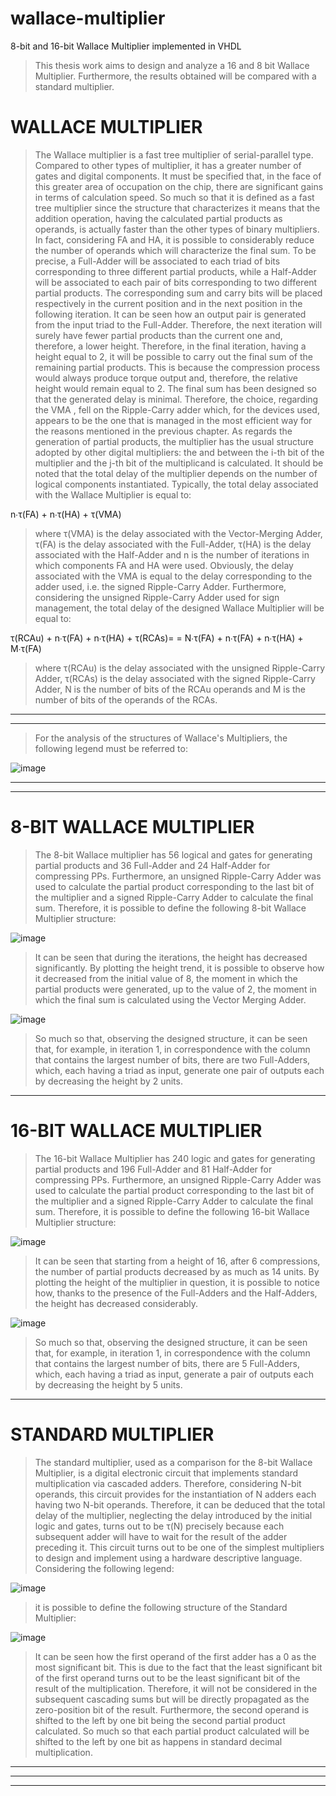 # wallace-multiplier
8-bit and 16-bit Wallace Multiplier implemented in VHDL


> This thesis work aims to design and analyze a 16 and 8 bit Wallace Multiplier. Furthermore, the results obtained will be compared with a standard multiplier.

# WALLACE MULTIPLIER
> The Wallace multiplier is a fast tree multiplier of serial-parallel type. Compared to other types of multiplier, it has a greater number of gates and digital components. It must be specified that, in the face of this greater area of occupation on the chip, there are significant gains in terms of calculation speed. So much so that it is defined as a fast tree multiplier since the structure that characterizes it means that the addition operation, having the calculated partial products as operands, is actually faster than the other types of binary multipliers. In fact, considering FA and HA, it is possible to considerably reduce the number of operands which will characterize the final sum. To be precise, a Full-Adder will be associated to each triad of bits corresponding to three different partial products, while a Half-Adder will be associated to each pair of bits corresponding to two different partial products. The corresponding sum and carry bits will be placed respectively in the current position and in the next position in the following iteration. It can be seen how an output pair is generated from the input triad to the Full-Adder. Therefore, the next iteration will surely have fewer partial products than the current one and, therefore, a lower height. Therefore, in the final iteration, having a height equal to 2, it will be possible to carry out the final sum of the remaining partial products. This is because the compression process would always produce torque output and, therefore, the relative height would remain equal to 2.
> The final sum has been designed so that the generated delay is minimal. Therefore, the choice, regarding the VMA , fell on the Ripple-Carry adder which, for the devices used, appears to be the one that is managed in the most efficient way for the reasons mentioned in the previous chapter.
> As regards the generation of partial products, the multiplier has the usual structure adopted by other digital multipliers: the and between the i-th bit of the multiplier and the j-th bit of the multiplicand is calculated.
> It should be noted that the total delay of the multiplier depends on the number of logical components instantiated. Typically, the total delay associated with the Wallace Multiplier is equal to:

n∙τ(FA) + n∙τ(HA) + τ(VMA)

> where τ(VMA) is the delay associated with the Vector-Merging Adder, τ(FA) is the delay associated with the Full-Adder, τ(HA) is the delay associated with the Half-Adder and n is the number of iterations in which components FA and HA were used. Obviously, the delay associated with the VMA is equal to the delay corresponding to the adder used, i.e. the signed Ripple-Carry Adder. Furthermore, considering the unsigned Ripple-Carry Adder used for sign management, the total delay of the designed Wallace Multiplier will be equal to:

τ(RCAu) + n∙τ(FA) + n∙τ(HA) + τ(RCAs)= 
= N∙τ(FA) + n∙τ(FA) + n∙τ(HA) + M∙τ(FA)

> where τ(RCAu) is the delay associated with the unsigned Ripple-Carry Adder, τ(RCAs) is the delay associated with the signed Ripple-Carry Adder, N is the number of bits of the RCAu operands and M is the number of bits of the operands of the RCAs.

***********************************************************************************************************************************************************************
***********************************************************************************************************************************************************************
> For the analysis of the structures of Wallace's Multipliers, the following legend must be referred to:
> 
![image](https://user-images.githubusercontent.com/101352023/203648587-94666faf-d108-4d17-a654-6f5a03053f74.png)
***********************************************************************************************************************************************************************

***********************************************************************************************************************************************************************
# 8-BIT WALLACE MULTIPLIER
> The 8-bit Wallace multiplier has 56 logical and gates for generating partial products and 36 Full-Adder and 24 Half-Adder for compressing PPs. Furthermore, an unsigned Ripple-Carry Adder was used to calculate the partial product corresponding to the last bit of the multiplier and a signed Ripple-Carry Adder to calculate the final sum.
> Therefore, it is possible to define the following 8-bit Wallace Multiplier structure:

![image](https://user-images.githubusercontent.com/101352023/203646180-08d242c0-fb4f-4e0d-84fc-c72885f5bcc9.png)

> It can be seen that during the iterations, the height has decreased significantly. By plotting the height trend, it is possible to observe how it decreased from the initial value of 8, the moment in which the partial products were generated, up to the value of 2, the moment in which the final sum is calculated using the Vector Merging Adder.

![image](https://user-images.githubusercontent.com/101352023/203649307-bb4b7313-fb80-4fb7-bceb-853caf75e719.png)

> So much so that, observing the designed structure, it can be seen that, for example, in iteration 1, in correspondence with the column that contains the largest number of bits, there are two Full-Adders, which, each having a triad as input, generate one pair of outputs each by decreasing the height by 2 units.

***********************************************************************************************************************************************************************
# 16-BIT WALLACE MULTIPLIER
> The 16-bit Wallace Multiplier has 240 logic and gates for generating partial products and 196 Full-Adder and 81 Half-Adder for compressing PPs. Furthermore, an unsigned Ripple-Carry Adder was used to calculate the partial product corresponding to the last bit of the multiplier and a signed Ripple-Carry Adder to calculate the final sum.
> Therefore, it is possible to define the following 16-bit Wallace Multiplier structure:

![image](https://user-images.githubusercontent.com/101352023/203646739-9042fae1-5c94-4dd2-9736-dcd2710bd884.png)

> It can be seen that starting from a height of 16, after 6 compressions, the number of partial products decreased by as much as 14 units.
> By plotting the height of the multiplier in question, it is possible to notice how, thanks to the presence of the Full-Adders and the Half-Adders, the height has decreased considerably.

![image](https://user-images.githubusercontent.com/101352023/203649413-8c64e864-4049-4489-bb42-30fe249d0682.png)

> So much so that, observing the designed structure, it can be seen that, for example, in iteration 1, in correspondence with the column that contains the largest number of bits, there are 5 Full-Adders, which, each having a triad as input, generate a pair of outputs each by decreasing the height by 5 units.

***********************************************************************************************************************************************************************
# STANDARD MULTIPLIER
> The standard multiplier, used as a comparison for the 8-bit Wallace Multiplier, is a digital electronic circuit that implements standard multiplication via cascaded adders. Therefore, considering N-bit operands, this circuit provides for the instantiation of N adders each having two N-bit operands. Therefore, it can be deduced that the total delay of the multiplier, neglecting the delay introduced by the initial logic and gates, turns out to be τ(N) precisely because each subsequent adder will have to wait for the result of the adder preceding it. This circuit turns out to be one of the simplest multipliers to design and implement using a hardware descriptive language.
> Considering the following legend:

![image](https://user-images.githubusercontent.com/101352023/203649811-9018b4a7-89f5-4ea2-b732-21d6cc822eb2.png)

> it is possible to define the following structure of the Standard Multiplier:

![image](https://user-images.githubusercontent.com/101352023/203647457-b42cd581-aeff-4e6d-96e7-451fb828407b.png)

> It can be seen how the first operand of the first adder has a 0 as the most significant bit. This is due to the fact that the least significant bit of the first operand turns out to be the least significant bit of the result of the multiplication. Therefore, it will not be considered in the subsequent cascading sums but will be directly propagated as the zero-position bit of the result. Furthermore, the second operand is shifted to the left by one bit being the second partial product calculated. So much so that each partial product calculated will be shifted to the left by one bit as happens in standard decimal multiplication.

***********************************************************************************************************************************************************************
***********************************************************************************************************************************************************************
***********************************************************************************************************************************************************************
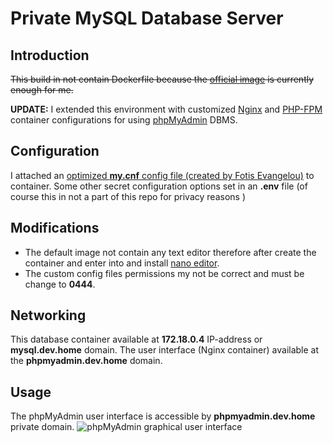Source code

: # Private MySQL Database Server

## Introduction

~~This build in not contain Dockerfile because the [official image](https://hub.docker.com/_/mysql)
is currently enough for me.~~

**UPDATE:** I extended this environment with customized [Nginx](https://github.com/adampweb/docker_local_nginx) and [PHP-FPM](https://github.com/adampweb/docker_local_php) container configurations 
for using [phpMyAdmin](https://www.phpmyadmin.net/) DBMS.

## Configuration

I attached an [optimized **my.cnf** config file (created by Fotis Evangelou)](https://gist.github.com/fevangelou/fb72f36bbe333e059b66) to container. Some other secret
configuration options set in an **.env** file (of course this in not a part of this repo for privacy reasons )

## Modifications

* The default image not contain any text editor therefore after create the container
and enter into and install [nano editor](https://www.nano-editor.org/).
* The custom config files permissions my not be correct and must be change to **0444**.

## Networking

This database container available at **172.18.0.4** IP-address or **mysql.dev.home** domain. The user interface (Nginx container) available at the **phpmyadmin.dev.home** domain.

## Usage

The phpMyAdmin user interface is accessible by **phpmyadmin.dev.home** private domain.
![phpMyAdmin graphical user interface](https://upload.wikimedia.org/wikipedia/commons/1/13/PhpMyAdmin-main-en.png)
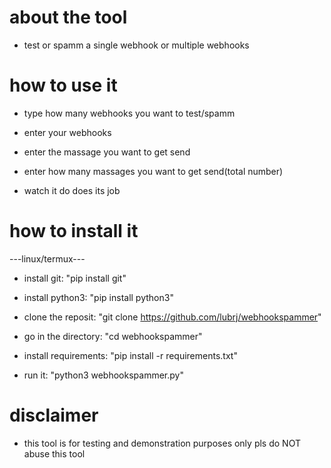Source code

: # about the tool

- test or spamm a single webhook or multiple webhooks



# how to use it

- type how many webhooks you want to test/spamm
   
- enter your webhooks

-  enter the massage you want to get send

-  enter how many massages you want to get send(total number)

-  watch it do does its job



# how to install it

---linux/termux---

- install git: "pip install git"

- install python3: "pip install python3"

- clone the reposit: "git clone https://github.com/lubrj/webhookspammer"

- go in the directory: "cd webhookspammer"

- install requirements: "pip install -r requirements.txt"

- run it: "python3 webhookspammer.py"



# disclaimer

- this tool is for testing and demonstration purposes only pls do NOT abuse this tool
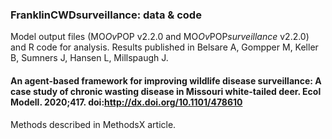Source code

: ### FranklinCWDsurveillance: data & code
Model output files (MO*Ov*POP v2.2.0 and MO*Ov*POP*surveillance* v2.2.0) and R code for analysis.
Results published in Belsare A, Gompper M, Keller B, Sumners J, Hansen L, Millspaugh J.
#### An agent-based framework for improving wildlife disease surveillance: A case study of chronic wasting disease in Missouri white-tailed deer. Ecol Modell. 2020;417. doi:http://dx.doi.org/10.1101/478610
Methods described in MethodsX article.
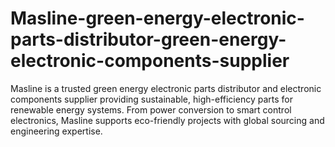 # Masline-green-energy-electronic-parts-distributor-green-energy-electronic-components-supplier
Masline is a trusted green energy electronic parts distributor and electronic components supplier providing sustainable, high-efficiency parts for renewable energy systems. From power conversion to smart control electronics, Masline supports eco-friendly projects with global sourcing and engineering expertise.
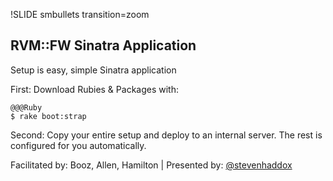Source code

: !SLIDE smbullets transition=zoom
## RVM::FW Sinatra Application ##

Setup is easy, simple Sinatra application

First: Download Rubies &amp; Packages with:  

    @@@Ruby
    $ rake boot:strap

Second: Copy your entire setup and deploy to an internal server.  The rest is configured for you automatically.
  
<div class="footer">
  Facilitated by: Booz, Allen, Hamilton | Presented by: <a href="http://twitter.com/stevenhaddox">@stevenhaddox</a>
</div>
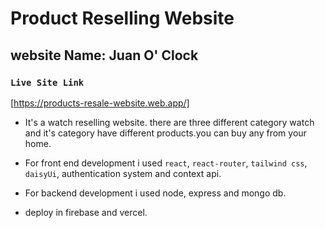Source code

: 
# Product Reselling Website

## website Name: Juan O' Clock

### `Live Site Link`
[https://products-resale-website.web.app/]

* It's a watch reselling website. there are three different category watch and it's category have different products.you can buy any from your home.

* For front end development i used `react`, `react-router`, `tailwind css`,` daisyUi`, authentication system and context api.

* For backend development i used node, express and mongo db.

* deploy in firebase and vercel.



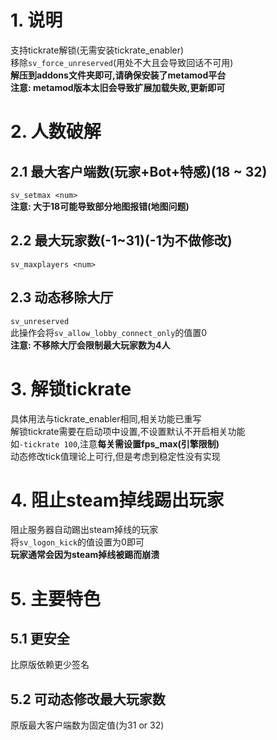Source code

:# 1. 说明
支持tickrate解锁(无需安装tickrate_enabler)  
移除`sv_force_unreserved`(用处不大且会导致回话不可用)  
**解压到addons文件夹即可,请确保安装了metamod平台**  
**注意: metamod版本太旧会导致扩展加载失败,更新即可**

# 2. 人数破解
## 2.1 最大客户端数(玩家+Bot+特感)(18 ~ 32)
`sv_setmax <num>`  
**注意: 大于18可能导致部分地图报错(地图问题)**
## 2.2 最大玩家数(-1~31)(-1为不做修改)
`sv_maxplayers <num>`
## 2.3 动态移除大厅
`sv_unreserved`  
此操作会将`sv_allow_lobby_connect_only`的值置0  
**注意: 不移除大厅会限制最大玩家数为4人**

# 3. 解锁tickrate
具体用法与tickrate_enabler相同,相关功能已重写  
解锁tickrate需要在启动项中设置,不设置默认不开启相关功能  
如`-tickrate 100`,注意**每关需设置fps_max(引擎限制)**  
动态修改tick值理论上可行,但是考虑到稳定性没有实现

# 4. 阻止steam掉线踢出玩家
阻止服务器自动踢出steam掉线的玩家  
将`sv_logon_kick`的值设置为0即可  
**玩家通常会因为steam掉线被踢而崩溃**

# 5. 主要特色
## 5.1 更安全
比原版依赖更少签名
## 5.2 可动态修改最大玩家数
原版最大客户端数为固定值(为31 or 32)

+++

■ WHAT THE EXERCISE ASKS: From the records above, copy each line in which the string "install" occurs.

■ FINISHED TASK:
and enter into and install [nano editor](https://www.nano-editor.org/).
# how to install it
- install git: "pip install git"
- install python3: "pip install python3"
- install requirements: "pip install -r requirements.txt"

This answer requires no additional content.